“The negro, as already observed, exhibits the natural man in his completely wild and untamed state. We must lay aside all thought of reverence and morality-all that we call feeling if we would rightly comprehend him; …” (Hegel 150)

In the time that I spent reading the Hegel excerpt I felt myself go through a range of emotions, as he began to suggest that Africans exhibit characteristics of being inferior to west culture and goes on to strip identity and humanity from people of African descent. Hegel’s inaccurate assessment about African culture is further show as he speaks on the concept in religion in Africa. He uses lack of European religious influence in Africa to paint Africans as undeveloped savages and shows not only a racist but imperialistic mindset to further discredit Africans.
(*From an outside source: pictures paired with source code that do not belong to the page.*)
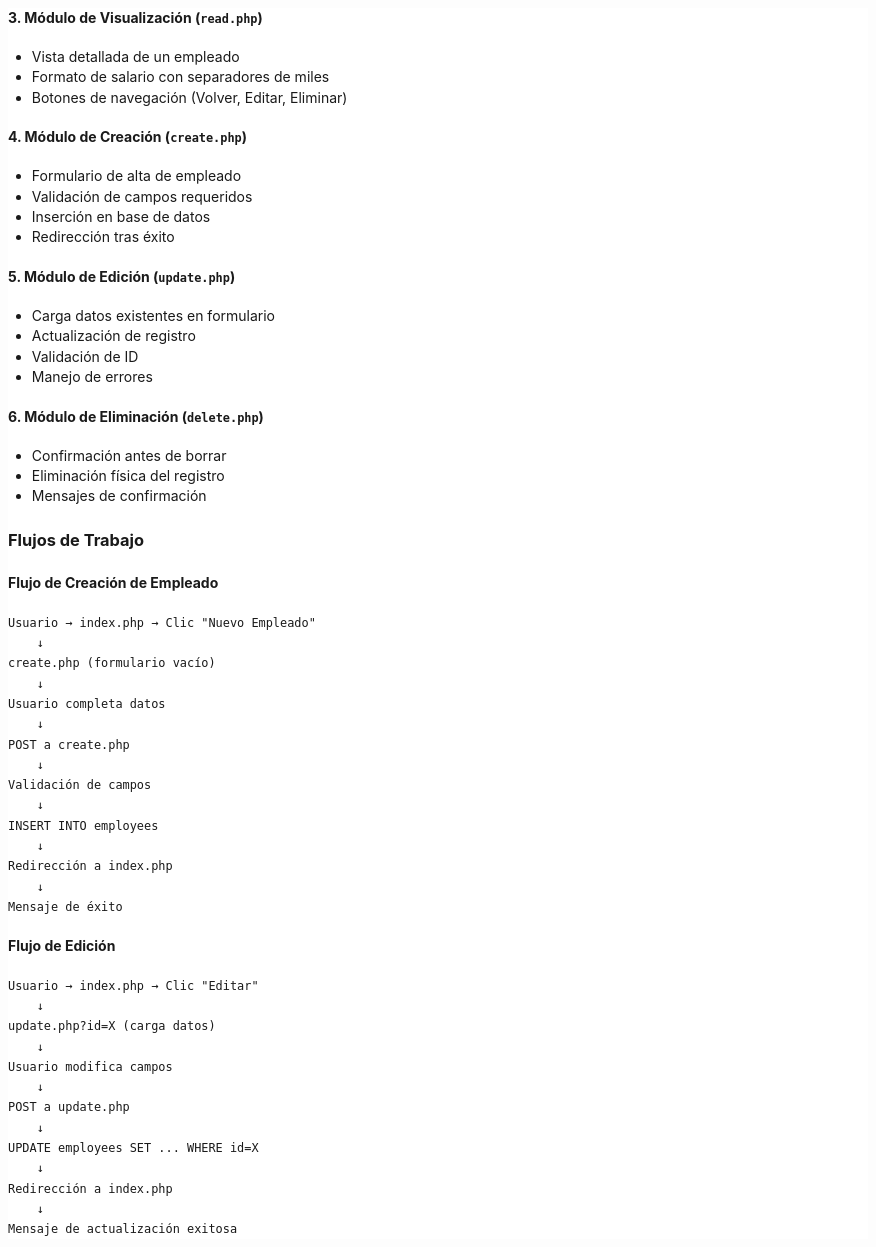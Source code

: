 #### 3. Módulo de Visualización (`read.php`)
- Vista detallada de un empleado
- Formato de salario con separadores de miles
- Botones de navegación (Volver, Editar, Eliminar)

#### 4. Módulo de Creación (`create.php`)
- Formulario de alta de empleado
- Validación de campos requeridos
- Inserción en base de datos
- Redirección tras éxito

#### 5. Módulo de Edición (`update.php`)
- Carga datos existentes en formulario
- Actualización de registro
- Validación de ID
- Manejo de errores

#### 6. Módulo de Eliminación (`delete.php`)
- Confirmación antes de borrar
- Eliminación física del registro
- Mensajes de confirmación

### Flujos de Trabajo

#### Flujo de Creación de Empleado

```
Usuario → index.php → Clic "Nuevo Empleado"
    ↓
create.php (formulario vacío)
    ↓
Usuario completa datos
    ↓
POST a create.php
    ↓
Validación de campos
    ↓
INSERT INTO employees
    ↓
Redirección a index.php
    ↓
Mensaje de éxito
```

#### Flujo de Edición

```
Usuario → index.php → Clic "Editar"
    ↓
update.php?id=X (carga datos)
    ↓
Usuario modifica campos
    ↓
POST a update.php
    ↓
UPDATE employees SET ... WHERE id=X
    ↓
Redirección a index.php
    ↓
Mensaje de actualización exitosa
```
Hegel’s pure racism and prejudice shows how Africans are attacked for not assimilating into European culture and I was particularly infuriated with how Hegel dismissed those who did not accept European religion as less than human.

One Reply to “”

  1. I think it’s really insightful that your oppositions switch from Europe vs. Africa to Europe vs. human in your response to, and rejection of, Hegel: you’re absolutely on track to show how Hegel’s aligning humanity with European custom, and how dangerous that is. Knowing this makes Black Panther more evidently conscious of its attempt to undo a strain of racist and supremacist thought about Africa. It also, as strongly implied here, means we can’t take the definition of the “human” for granted: it’s contested space, too often exclusive rather than shared.